- Exercise aim
Across the listing below, count the lines with "genealogy" in them. Write nothing but the number.

- Material to process
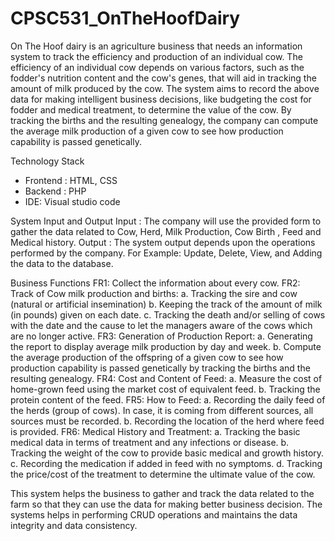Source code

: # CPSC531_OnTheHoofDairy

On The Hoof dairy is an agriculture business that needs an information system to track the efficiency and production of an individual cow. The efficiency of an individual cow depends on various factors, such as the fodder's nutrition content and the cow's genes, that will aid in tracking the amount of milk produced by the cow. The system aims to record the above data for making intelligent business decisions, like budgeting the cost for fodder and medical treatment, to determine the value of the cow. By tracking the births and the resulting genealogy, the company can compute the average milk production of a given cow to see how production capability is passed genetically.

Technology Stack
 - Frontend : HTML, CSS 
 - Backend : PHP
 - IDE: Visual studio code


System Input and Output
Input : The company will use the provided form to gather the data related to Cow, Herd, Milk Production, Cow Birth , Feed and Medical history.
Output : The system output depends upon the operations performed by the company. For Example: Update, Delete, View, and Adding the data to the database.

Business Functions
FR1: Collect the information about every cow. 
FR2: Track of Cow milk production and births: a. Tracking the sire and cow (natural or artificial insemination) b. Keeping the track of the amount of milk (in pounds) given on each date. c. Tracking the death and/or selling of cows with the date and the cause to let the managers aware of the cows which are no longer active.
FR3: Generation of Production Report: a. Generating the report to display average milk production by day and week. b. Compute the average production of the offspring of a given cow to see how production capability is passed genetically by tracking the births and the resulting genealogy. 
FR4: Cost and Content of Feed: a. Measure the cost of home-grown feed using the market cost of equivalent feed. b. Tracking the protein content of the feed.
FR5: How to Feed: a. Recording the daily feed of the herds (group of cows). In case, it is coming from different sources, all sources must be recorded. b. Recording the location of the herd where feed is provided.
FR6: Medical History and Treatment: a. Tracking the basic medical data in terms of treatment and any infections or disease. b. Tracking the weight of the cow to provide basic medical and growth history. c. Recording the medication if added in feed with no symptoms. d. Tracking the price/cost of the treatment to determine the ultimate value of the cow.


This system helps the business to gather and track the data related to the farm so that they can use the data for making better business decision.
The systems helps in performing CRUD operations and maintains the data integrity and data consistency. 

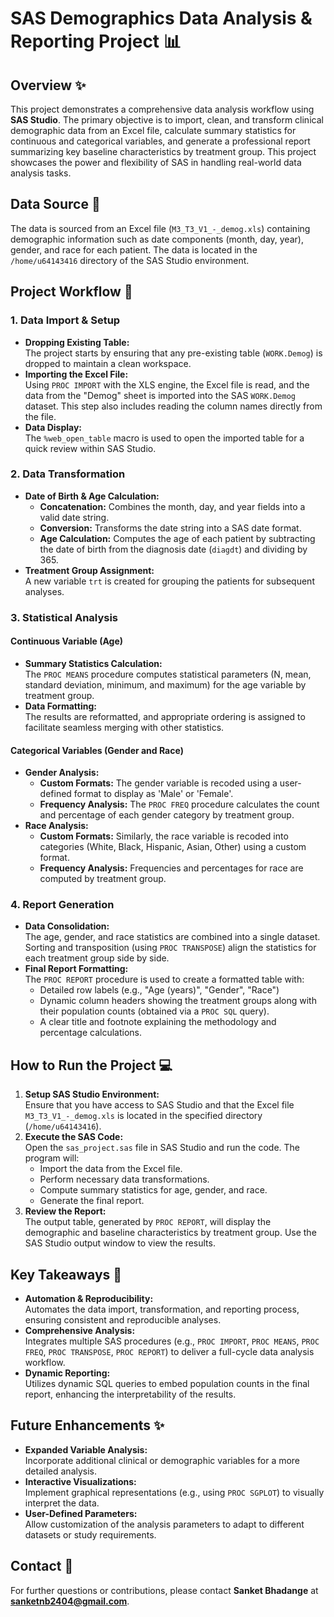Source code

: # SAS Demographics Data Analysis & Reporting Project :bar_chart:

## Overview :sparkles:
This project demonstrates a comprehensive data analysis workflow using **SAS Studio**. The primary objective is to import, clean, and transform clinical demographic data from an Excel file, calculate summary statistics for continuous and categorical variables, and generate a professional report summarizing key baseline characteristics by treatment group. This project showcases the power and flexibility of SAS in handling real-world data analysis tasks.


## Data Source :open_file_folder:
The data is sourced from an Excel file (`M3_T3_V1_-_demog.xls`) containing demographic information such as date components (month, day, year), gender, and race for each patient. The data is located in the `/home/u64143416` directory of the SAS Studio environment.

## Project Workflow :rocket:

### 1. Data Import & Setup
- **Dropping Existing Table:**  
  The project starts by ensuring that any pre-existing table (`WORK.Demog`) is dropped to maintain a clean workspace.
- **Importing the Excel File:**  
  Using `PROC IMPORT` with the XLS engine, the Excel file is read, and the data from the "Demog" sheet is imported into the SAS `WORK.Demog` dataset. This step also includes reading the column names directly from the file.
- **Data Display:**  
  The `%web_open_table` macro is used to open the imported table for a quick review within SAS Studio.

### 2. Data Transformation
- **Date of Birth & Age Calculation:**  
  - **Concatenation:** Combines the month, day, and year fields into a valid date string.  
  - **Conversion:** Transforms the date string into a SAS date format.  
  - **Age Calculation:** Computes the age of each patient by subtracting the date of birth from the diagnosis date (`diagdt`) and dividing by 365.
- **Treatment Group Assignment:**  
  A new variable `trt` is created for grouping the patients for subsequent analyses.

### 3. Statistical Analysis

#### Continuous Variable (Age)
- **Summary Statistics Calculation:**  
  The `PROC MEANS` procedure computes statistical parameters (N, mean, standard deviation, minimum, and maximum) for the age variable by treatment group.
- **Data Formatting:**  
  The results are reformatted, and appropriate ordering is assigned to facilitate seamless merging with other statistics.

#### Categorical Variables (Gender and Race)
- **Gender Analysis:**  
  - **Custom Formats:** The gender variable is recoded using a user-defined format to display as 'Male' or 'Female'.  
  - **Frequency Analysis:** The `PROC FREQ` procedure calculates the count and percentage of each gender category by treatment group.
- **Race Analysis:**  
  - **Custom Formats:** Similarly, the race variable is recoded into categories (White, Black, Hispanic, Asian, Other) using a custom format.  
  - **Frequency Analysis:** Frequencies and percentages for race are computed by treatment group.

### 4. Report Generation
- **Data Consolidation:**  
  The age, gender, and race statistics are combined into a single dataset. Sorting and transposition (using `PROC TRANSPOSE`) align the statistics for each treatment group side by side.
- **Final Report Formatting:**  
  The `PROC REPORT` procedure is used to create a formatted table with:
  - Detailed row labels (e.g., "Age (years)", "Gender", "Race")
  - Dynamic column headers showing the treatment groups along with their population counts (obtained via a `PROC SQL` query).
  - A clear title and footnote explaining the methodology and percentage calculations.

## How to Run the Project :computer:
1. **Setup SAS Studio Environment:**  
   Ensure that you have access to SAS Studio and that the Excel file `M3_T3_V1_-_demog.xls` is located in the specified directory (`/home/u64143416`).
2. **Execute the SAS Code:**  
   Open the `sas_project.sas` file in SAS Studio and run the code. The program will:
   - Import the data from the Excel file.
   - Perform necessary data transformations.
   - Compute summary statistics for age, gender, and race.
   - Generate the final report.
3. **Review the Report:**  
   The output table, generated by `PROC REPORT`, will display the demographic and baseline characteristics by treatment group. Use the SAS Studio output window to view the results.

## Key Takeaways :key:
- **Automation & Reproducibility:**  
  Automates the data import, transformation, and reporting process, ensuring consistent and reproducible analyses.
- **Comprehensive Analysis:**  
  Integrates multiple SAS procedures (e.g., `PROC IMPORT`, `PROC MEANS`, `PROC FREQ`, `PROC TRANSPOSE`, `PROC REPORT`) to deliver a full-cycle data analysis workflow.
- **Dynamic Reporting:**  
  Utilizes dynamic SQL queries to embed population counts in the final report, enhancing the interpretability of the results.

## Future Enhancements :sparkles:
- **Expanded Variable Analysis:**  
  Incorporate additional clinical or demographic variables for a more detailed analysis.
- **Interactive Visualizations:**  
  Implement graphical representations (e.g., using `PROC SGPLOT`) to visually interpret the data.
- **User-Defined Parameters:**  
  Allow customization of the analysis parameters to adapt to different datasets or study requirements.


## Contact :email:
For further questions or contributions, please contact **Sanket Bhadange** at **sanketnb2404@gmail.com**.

- Exercise response
2